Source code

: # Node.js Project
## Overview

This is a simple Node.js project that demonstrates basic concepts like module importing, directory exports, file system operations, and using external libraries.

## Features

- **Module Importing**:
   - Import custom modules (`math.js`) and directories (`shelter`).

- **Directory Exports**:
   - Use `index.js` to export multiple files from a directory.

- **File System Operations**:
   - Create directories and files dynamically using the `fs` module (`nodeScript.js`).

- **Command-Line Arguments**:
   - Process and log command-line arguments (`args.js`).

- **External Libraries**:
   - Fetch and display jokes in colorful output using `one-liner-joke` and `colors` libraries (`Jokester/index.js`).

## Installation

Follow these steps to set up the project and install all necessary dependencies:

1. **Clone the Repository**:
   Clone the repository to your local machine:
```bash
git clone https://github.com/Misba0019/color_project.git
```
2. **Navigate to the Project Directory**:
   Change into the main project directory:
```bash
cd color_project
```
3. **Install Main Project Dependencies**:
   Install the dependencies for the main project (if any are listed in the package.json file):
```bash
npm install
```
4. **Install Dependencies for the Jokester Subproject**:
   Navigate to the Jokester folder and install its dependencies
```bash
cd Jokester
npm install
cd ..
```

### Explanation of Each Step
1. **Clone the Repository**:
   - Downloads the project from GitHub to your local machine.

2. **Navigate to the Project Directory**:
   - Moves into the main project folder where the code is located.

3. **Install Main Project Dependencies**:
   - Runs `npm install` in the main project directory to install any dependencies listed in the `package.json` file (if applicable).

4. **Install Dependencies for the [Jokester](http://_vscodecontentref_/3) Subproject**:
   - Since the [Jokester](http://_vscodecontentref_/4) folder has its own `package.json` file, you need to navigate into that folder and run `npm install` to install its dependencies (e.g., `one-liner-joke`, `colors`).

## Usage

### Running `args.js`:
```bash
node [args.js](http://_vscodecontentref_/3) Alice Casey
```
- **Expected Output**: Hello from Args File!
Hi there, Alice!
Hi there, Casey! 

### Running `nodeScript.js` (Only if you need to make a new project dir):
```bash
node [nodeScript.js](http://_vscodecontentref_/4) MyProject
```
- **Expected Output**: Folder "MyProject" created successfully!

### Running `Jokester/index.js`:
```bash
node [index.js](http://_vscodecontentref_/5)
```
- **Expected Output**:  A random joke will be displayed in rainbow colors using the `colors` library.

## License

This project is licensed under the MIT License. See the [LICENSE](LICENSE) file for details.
========================================
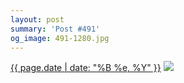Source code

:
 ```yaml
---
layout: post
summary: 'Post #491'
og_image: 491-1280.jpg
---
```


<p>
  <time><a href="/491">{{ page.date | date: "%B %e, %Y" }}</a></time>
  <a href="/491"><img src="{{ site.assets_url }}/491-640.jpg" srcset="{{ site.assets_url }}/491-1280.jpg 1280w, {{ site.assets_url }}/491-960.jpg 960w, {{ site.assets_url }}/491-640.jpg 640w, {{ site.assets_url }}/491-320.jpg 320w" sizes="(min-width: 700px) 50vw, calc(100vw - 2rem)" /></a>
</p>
========================================
Pull out the lines above in which the word "Alice" appears.

— Task output —
node [args.js](http://_vscodecontentref_/3) Alice Casey
Hi there, Alice!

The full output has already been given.